Lahore High Court has dismissed a petition seeking regulation of streaming platforms such as Netflix and Amazon Prime Video, ruling that current legal provisions do not extend to digital services of this kind. Justice Raheel Kamran Shaikh issued a detailed 20-page verdict on Thursday in response to a plea filed by a private company. Representing the Punjab government, Assistant Advocate General Muhammad Usman Khan opposed the petition, emphasizing that the existing legislative framework does not cover online streaming content.
The judgment explained that the Motion Picture Ordinance of 1979 was formulated in an era before digital platforms and therefore applies strictly to films shown in cinemas. Its primary purpose was to ensure that movies released in theaters were subject to content oversight, with no clauses addressing online or on-demand streaming services, which did not exist at the time of enactment. Following the 18th Constitutional Amendment, censor board matters moved to provincial jurisdiction, and each province subsequently introduced its own Motion Picture Act to expand oversight to television broadcasts and stage dramas. However, none of these laws were extended to cover social media or subscription-based streaming platforms.
In its reasoning, the court addressed the petitioner’s claim that, because cinema content is regulated under the Motion Picture Ordinance, streaming platforms should also fall under the same framework. The petitioner, who owns a cinema and holds a screening license, argued that extending such regulation to streaming services would provide consistency in content monitoring across both physical and digital platforms. Justice Shaikh rejected this argument, observing that millions of hours of content are uploaded to streaming platforms like Netflix and Amazon Prime Video, making it practically unfeasible to censor such material before it becomes available to the public.

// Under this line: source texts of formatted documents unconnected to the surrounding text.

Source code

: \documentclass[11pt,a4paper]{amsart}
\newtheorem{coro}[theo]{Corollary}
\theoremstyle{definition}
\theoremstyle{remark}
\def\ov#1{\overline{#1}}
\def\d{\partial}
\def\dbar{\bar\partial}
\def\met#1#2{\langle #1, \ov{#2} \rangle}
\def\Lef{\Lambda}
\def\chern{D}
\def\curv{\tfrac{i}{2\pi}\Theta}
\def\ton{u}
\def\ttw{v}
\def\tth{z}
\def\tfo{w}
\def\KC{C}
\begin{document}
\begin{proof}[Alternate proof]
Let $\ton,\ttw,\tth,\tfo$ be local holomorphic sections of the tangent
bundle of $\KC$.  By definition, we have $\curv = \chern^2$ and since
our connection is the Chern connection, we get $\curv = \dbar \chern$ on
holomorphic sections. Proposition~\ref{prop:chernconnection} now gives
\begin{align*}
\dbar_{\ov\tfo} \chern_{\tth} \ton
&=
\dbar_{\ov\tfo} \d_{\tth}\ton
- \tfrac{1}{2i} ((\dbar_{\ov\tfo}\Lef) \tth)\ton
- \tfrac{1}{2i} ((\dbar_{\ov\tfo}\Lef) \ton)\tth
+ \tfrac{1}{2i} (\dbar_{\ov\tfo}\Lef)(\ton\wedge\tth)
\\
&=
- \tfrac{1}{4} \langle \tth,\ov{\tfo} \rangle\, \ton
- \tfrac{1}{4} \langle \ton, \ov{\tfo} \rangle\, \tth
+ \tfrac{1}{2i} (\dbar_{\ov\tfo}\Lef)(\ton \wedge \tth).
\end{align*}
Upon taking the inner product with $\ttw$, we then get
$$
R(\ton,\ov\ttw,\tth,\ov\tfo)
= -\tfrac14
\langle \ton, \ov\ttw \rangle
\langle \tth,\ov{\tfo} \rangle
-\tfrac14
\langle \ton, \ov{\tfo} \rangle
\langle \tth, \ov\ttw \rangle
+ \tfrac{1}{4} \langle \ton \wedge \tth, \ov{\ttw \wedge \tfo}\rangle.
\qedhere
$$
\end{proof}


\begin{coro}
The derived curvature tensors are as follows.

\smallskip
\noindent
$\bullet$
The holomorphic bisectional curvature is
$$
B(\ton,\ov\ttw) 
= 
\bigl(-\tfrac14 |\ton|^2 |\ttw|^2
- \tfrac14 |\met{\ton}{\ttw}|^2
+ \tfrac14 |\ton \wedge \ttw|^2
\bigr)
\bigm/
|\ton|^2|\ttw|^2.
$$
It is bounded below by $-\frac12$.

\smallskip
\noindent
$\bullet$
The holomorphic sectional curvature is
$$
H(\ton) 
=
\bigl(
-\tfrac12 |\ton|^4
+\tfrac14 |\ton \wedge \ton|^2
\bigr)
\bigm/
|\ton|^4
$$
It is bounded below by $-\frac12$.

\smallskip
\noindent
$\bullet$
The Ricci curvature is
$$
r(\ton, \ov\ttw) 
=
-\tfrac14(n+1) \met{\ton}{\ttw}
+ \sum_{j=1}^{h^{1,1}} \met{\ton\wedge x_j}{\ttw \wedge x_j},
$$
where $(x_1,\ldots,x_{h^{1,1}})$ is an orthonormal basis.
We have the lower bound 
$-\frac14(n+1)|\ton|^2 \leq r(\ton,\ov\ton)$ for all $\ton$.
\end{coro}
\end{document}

The ruling further noted that if lawmakers intended to regulate online streaming services, they would have updated or amended the relevant laws to reflect this objective. Justice Shaikh clarified that streaming platforms operate under a fundamentally different business model from traditional cinemas and cannot be placed under the same legal regime designed for physical screenings. As a result, the court found no basis to extend existing film regulations to on-demand platforms and dismissed the petition as inconsistent with the current legal framework. This decision underscores the gap between traditional content laws and the rapidly evolving landscape of digital entertainment in Pakistan.